Allogeneic yet major histocompatibility complex-matched bone marrow transplantation in mice results in an impairment of osteoblasts and a significantly reduced trabecular bone.

Secondary osteopenia following allogeneic bone marrow or stem cell transplantation (BMT or HSCT) is a significant source of morbidity in patients. It is believed to be caused by a number of factors related to the myeloablative conditioning and subsequent therapy regimen. We here aimed to investigate whether the allogeneic bone marrow by itself directly impacts on the bone mass of the patient. We thus performed syn- and allogeneic BMT between two inbred mouse strains, which share an identical major histocompatibility complex background yet differ in their bone phenotypes. BMT was well tolerated, yielded survival rates of 97% and allowed for a regular physiological development.
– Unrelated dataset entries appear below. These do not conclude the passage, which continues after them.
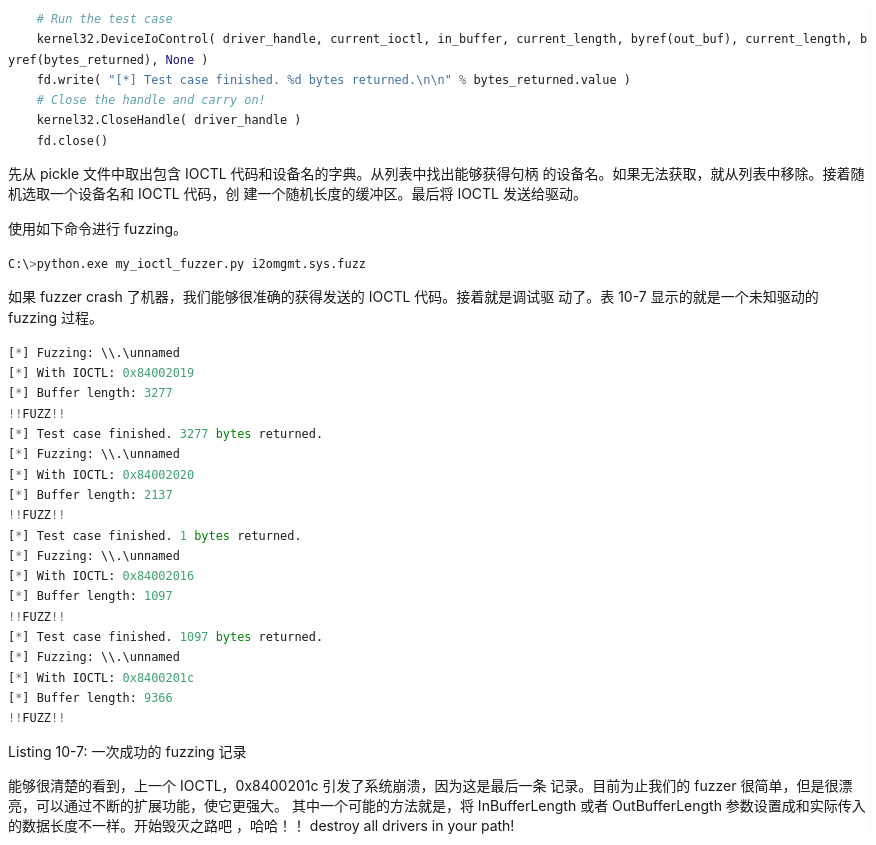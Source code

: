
 ```py
    # Run the test case
    kernel32.DeviceIoControl( driver_handle, current_ioctl, in_buffer, current_length, byref(out_buf), current_length, byref(bytes_returned), None )
    fd.write( "[*] Test case finished. %d bytes returned.\n\n" % bytes_returned.value )
    # Close the handle and carry on! 
    kernel32.CloseHandle( driver_handle ) 
    fd.close() 
```

先从 pickle 文件中取出包含 IOCTL 代码和设备名的字典。从列表中找出能够获得句柄 的设备名。如果无法获取，就从列表中移除。接着随机选取一个设备名和 IOCTL 代码，创 建一个随机长度的缓冲区。最后将 IOCTL 发送给驱动。

使用如下命令进行 fuzzing。

```py
C:\>python.exe my_ioctl_fuzzer.py i2omgmt.sys.fuzz 
```

如果 fuzzer crash 了机器，我们能够很准确的获得发送的 IOCTL 代码。接着就是调试驱 动了。表 10-7 显示的就是一个未知驱动的 fuzzing 过程。

```py
[*] Fuzzing: \\.\unnamed
[*] With IOCTL: 0x84002019
[*] Buffer length: 3277
!!FUZZ!!
[*] Test case finished. 3277 bytes returned. 
[*] Fuzzing: \\.\unnamed
[*] With IOCTL: 0x84002020
[*] Buffer length: 2137
!!FUZZ!!
[*] Test case finished. 1 bytes returned. 
[*] Fuzzing: \\.\unnamed
[*] With IOCTL: 0x84002016
[*] Buffer length: 1097
!!FUZZ!!
[*] Test case finished. 1097 bytes returned. 
[*] Fuzzing: \\.\unnamed
[*] With IOCTL: 0x8400201c
[*] Buffer length: 9366
!!FUZZ!! 
```

Listing 10-7: 一次成功的 fuzzing 记录

能够很清楚的看到，上一个 IOCTL，0x8400201c 引发了系统崩溃，因为这是最后一条 记录。目前为止我们的 fuzzer 很简单，但是很漂亮，可以通过不断的扩展功能，使它更强大。 其中一个可能的方法就是，将 InBufferLength 或者 OutBufferLength 参数设置成和实际传入的数据长度不一样。开始毁灭之路吧 ，哈哈！！ destroy all drivers in your path!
However, allogeneic BMT led to a significant reduction of trabecular bone mass that was independent of strain, sex, immunosuppressive medication, complications resulting from graft versus host disease, underlying bone phenotype and numbers of osteoclasts. Instead, reduced trabecular bone mass correlated with reduced plasma levels of amino-terminal propeptide of type I collagen. Our results suggest that osteopenia following allogeneic BMT is significantly influenced by an impaired osteoblast activity that may stem from a lack of communication between the resident osteoblasts and an allogeneic bone marrow-derived cell type. Elucidating this incompatibility will open new approaches for the therapy of secondary osteopenia.